Look below for the line that contains "PRINT 'Escriba el", then copy it and each following line exactly, through and including the line that contains "IF elementos[i].nombre >".

Exercise materials Block Start

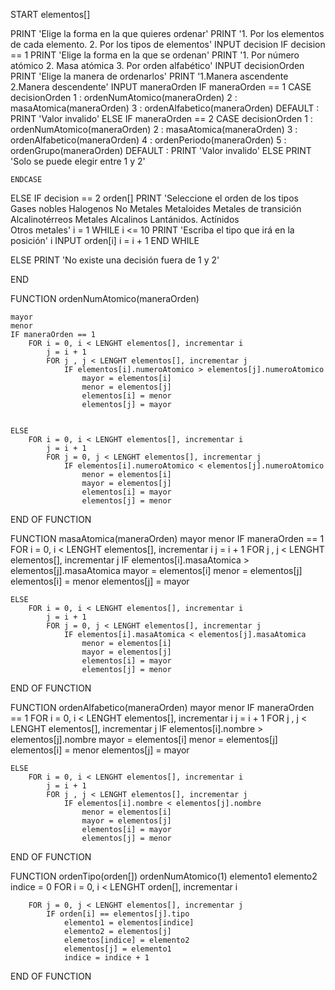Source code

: START
elementos[]

PRINT 'Elige la forma en la que quieres ordenar'
PRINT '1. Por los elementos de cada elemento.
       2. Por los tipos de elementos'
INPUT decision
IF decision == 1
	PRINT 'Elige la forma en la que se ordenan'
	PRINT '1. Por número atómico
		2. Masa atómica
		3. Por orden alfabético'
	INPUT decisionOrden
	PRINT 'Elige la manera de ordenarlos'
	PRINT '1.Manera ascendente
		2.Manera descendente'
	INPUT maneraOrden
	IF maneraOrden == 1
		CASE decisionOrden
		1 : ordenNumAtomico(maneraOrden)
		2 : masaAtomica(maneraOrden)
		3 : ordenAlfabetico(maneraOrden)
		DEFAULT : PRINT 'Valor invalido'
	ELSE IF maneraOrden == 2
		CASE decisionOrden
		1 : ordenNumAtomico(maneraOrden)
		2 : masaAtomica(maneraOrden)
		3 : ordenAlfabetico(maneraOrden)
		4 : ordenPeriodo(maneraOrden)
		5 : ordenGrupo(maneraOrden)
		DEFAULT : PRINT 'Valor invalido'
	ELSE
		PRINT 'Solo se puede elegir entre 1 y 2'
	
	ENDCASE
ELSE IF decision == 2
	orden[]
	PRINT 'Seleccione el orden de los tipos
		Gases nobles
		Halogenos
		No Metales
	       Metaloides
	       Metales de transición
	       Alcalinotérreos
	       Metales Alcalinos
	       Lantánidos.
	       Actínidos	
	       Otros metales'
	i = 1
	WHILE i <= 10
		PRINT 'Escriba el tipo que irá en la posición' i
		INPUT orden[i]
		i = i + 1
	END WHILE

ELSE
	PRINT 'No existe una decisión fuera de 1 y 2'

END

FUNCTION ordenNumAtomico(maneraOrden)
	
	mayor
	menor
	IF maneraOrden == 1
		FOR i = 0, i < LENGHT elementos[], incrementar i
			j = i + 1
			FOR j , j < LENGHT elementos[], incrementar j
				IF elementos[i].numeroAtomico > elementos[j].numeroAtomico
					mayor = elementos[i]
					menor = elementos[j]
					elementos[i] = menor
					elementos[j] = mayor

					
	ELSE
		FOR i = 0, i < LENGHT elementos[], incrementar i
			j = i + 1
			FOR j = 0, j < LENGHT elementos[], incrementar j
				IF elementos[i].numeroAtomico < elementos[j].numeroAtomico
					menor = elementos[i]
					mayor = elementos[j]
					elementos[i] = mayor
					elementos[j] = menor
			
END OF FUNCTION

FUNCTION masaAtomica(maneraOrden)
	mayor
	menor
	IF maneraOrden == 1
		FOR i = 0, i < LENGHT elementos[], incrementar i
			j = i + 1
			FOR j , j < LENGHT elementos[], incrementar j
				IF elementos[i].masaAtomica > elementos[j].masaAtomica
					mayor = elementos[i]
					menor = elementos[j]
					elementos[i] = menor
					elementos[j] = mayor


	ELSE
		FOR i = 0, i < LENGHT elementos[], incrementar i
			j = i + 1
			FOR j = 0, j < LENGHT elementos[], incrementar j
				IF elementos[i].masaAtomica < elementos[j].masaAtomica
					menor = elementos[i]
					mayor = elementos[j]
					elementos[i] = mayor
					elementos[j] = menor
END OF FUNCTION

FUNCTION ordenAlfabetico(maneraOrden)
	mayor 
	menor
	IF maneraOrden == 1
		FOR i = 0, i < LENGHT elementos[], incrementar i
			j = i + 1
			FOR j , j < LENGHT elementos[], incrementar j
				IF elementos[i].nombre > elementos[j].nombre
					mayor = elementos[i]
					menor = elementos[j]
					elementos[i] = menor
					elementos[j] = mayor

			
	ELSE
		FOR i = 0, i < LENGHT elementos[], incrementar i
			j = i + 1
			FOR j , j < LENGHT elementos[], incrementar j
				IF elementos[i].nombre < elementos[j].nombre
					menor = elementos[i]
					mayor = elementos[j]
					elementos[i] = mayor
					elementos[j] = menor
		
END OF FUNCTION

FUNCTION ordenTipo(orden[])
	ordenNumAtomico(1)
	elemento1
	elemento2
	indice = 0
	FOR i = 0, i < LENGHT orden[], incrementar i
			
		FOR j = 0, j < LENGHT elementos[], incrementar j
			IF orden[i] == elementos[j].tipo
				elemento1 = elementos[indice]
				elemento2 = elementos[j]
				elemetos[indice] = elemento2
				elementos[j] = elemento1
				indice = indice + 1

				
END OF FUNCTION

Exercise materials Block End

## Result of this task
		PRINT 'Escriba el tipo que irá en la posición' i
		INPUT orden[i]
		i = i + 1
	END WHILE

ELSE
	PRINT 'No existe una decisión fuera de 1 y 2'

END

FUNCTION ordenNumAtomico(maneraOrden)
	
	mayor
	menor
	IF maneraOrden == 1
		FOR i = 0, i < LENGHT elementos[], incrementar i
			j = i + 1
			FOR j , j < LENGHT elementos[], incrementar j
				IF elementos[i].numeroAtomico > elementos[j].numeroAtomico
					mayor = elementos[i]
					menor = elementos[j]
					elementos[i] = menor
					elementos[j] = mayor

					
	ELSE
		FOR i = 0, i < LENGHT elementos[], incrementar i
			j = i + 1
			FOR j = 0, j < LENGHT elementos[], incrementar j
				IF elementos[i].numeroAtomico < elementos[j].numeroAtomico
					menor = elementos[i]
					mayor = elementos[j]
					elementos[i] = mayor
					elementos[j] = menor
			
END OF FUNCTION

FUNCTION masaAtomica(maneraOrden)
	mayor
	menor
	IF maneraOrden == 1
		FOR i = 0, i < LENGHT elementos[], incrementar i
			j = i + 1
			FOR j , j < LENGHT elementos[], incrementar j
				IF elementos[i].masaAtomica > elementos[j].masaAtomica
					mayor = elementos[i]
					menor = elementos[j]
					elementos[i] = menor
					elementos[j] = mayor


	ELSE
		FOR i = 0, i < LENGHT elementos[], incrementar i
			j = i + 1
			FOR j = 0, j < LENGHT elementos[], incrementar j
				IF elementos[i].masaAtomica < elementos[j].masaAtomica
					menor = elementos[i]
					mayor = elementos[j]
					elementos[i] = mayor
					elementos[j] = menor
END OF FUNCTION

FUNCTION ordenAlfabetico(maneraOrden)
	mayor 
	menor
	IF maneraOrden == 1
		FOR i = 0, i < LENGHT elementos[], incrementar i
			j = i + 1
			FOR j , j < LENGHT elementos[], incrementar j
				IF elementos[i].nombre > elementos[j].nombre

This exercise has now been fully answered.